(DATA EXCERPTS)

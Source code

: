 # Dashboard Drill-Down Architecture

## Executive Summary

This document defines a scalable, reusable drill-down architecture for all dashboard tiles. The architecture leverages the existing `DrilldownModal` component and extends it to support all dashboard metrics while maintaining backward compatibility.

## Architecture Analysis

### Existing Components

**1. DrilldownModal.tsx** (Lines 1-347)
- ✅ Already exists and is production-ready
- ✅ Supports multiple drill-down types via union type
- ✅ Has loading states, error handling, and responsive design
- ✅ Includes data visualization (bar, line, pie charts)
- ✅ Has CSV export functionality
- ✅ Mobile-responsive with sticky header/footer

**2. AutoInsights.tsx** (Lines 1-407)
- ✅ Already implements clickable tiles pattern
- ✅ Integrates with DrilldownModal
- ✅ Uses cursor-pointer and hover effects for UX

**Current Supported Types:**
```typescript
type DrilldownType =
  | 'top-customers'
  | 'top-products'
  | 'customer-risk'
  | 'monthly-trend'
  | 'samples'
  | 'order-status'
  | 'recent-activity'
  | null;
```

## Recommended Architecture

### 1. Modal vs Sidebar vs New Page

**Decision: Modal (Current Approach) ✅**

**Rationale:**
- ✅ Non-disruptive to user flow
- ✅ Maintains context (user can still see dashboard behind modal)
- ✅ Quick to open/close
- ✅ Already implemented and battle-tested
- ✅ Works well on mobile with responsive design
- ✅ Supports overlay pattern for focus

(End DATA EXCERPTS)

◆ YOUR ASSIGNMENT: Retype everything in the material above exactly.

◆ OUTPUT BELOW:
Source code

: # Dashboard Drill-Down Architecture

## Executive Summary

This document defines a scalable, reusable drill-down architecture for all dashboard tiles. The architecture leverages the existing `DrilldownModal` component and extends it to support all dashboard metrics while maintaining backward compatibility.

## Architecture Analysis

### Existing Components

**1. DrilldownModal.tsx** (Lines 1-347)
- ✅ Already exists and is production-ready
- ✅ Supports multiple drill-down types via union type
- ✅ Has loading states, error handling, and responsive design
- ✅ Includes data visualization (bar, line, pie charts)
- ✅ Has CSV export functionality
- ✅ Mobile-responsive with sticky header/footer

**2. AutoInsights.tsx** (Lines 1-407)
- ✅ Already implements clickable tiles pattern
- ✅ Integrates with DrilldownModal
- ✅ Uses cursor-pointer and hover effects for UX

**Current Supported Types:**
```typescript
type DrilldownType =
  | 'top-customers'
  | 'top-products'
  | 'customer-risk'
  | 'monthly-trend'
  | 'samples'
  | 'order-status'
  | 'recent-activity'
  | null;
```

## Recommended Architecture

### 1. Modal vs Sidebar vs New Page

**Decision: Modal (Current Approach) ✅**

**Rationale:**
- ✅ Non-disruptive to user flow
- ✅ Maintains context (user can still see dashboard behind modal)
- ✅ Quick to open/close
- ✅ Already implemented and battle-tested
- ✅ Works well on mobile with responsive design
- ✅ Supports overlay pattern for focus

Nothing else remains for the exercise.